[Required action] Each line from the one containing "- 멀티모달 파운데이션 모델" through the last line of the records below is to be set down exactly; the rest stays out.

[Records shown]

^^^^^^^^^^^^^^^^

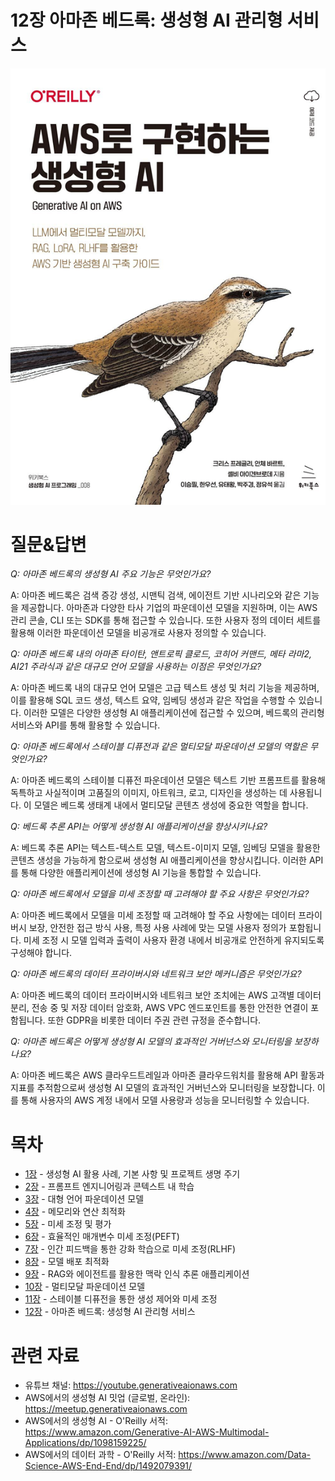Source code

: # 12장 아마존 베드록: 생성형 AI 관리형 서비스
[![](../img/gaia_book_cover_sm.png)](https://www.amazon.com/Generative-AI-AWS-Multimodal-Applications/dp/1098159225/)

# 질문&답변

_Q: 아마존 베드록의 생성형 AI 주요 기능은 무엇인가요?_

A: 아마존 베드록은 검색 증강 생성, 시맨틱 검색, 에이전트 기반 시나리오와 같은 기능을 제공합니다. 아마존과 다양한 타사 기업의 파운데이션 모델을 지원하며, 이는 AWS 관리 콘솔, CLI 또는 SDK를 통해 접근할 수 있습니다. 또한 사용자 정의 데이터 세트를 활용해 이러한 파운데이션 모델을 비공개로 사용자 정의할 수 있습니다.

_Q: 아마존 베드록 내의 아마존 타이탄, 앤트로픽 클로드, 코히어 커맨드, 메타 라마2, AI21 주라식과 같은 대규모 언어 모델을 사용하는 이점은 무엇인가요?_

A: 아마존 베드록 내의 대규모 언어 모델은 고급 텍스트 생성 및 처리 기능을 제공하며, 이를 활용해 SQL 코드 생성, 텍스트 요약, 임베딩 생성과 같은 작업을 수행할 수 있습니다. 이러한 모델은 다양한 생성형 AI 애플리케이션에 접근할 수 있으며, 베드록의 관리형 서비스와 API를 통해 활용할 수 있습니다.

_Q: 아마존 베드록에서 스테이블 디퓨전과 같은 멀티모달 파운데이션 모델의 역할은 무엇인가요?_

A: 아마존 베드록의 스테이블 디퓨전 파운데이션 모델은 텍스트 기반 프롬프트를 활용해 독특하고 사실적이며 고품질의 이미지, 아트워크, 로고, 디자인을 생성하는 데 사용됩니다. 이 모델은 베드록 생태계 내에서 멀티모달 콘텐츠 생성에 중요한 역할을 합니다.

_Q: 베드록 추론 API는 어떻게 생성형 AI 애플리케이션을 향상시키나요?_

A: 베드록 추론 API는 텍스트-텍스트 모델, 텍스트-이미지 모델, 임베딩 모델을 활용한 콘텐츠 생성을 가능하게 함으로써 생성형 AI 애플리케이션을 향상시킵니다. 이러한 API를 통해 다양한 애플리케이션에 생성형 AI 기능을 통합할 수 있습니다.

_Q: 아마존 베드록에서 모델을 미세 조정할 때 고려해야 할 주요 사항은 무엇인가요?_

A: 아마존 베드록에서 모델을 미세 조정할 때 고려해야 할 주요 사항에는 데이터 프라이버시 보장, 안전한 접근 방식 사용, 특정 사용 사례에 맞는 모델 사용자 정의가 포함됩니다. 미세 조정 시 모델 입력과 출력이 사용자 환경 내에서 비공개로 안전하게 유지되도록 구성해야 합니다.

_Q: 아마존 베드록의 데이터 프라이버시와 네트워크 보안 메커니즘은 무엇인가요?_

A: 아마존 베드록의 데이터 프라이버시와 네트워크 보안 조치에는 AWS 고객별 데이터 분리, 전송 중 및 저장 데이터 암호화, AWS VPC 엔드포인트를 통한 안전한 연결이 포함됩니다. 또한 GDPR을 비롯한 데이터 주권 관련 규정을 준수합니다.

_Q: 아마존 베드록은 어떻게 생성형 AI 모델의 효과적인 거버넌스와 모니터링을 보장하나요?_

A: 아마존 베드록은 AWS 클라우드트레일과 아마존 클라우드워치를 활용해 API 활동과 지표를 추적함으로써 생성형 AI 모델의 효과적인 거버넌스와 모니터링을 보장합니다. 이를 통해 사용자의 AWS 계정 내에서 모델 사용량과 성능을 모니터링할 수 있습니다.

# 목차
* [1장](/01_intro) - 생성형 AI 활용 사례, 기본 사항 및 프로젝트 생명 주기
* [2장](/02_prompt) - 프롬프트 엔지니어링과 콘텍스트 내 학습
* [3장](/03_foundation) - 대형 언어 파운데이션 모델
* [4장](/04_optimize) - 메모리와 연산 최적화
* [5장](/05_finetune) - 미세 조정 및 평가
* [6장](/06_peft) - 효율적인 매개변수 미세 조정(PEFT)
* [7장](/07_rlhf) - 인간 피드백을 통한 강화 학습으로 미세 조정(RLHF)
* [8장](/08_deploy) - 모델 배포 최적화
* [9장](/09_rag) - RAG와 에이전트를 활용한 맥락 인식 추론 애플리케이션
* [10장](/10_multimodal) - 멀티모달 파운데이션 모델
* [11장](/11_diffusers) - 스테이블 디퓨전을 통한 생성 제어와 미세 조정
* [12장](/12_bedrock) - 아마존 베드록: 생성형 AI 관리형 서비스

# 관련 자료
* 유튜브 채널: https://youtube.generativeaionaws.com
* AWS에서의 생성형 AI 밋업 (글로벌, 온라인): https://meetup.generativeaionaws.com
* AWS에서의 생성형 AI - O'Reilly 서적: https://www.amazon.com/Generative-AI-AWS-Multimodal-Applications/dp/1098159225/
* AWS에서의 데이터 과학 - O'Reilly 서적: https://www.amazon.com/Data-Science-AWS-End-End/dp/1492079391/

^^^^^^^^^^^^^^^^

[Output of the task]
* [10장](/10_multimodal) - 멀티모달 파운데이션 모델
* [11장](/11_diffusers) - 스테이블 디퓨전을 통한 생성 제어와 미세 조정
* [12장](/12_bedrock) - 아마존 베드록: 생성형 AI 관리형 서비스

# 관련 자료
* 유튜브 채널: https://youtube.generativeaionaws.com
* AWS에서의 생성형 AI 밋업 (글로벌, 온라인): https://meetup.generativeaionaws.com
* AWS에서의 생성형 AI - O'Reilly 서적: https://www.amazon.com/Generative-AI-AWS-Multimodal-Applications/dp/1098159225/
* AWS에서의 데이터 과학 - O'Reilly 서적: https://www.amazon.com/Data-Science-AWS-End-End/dp/1492079391/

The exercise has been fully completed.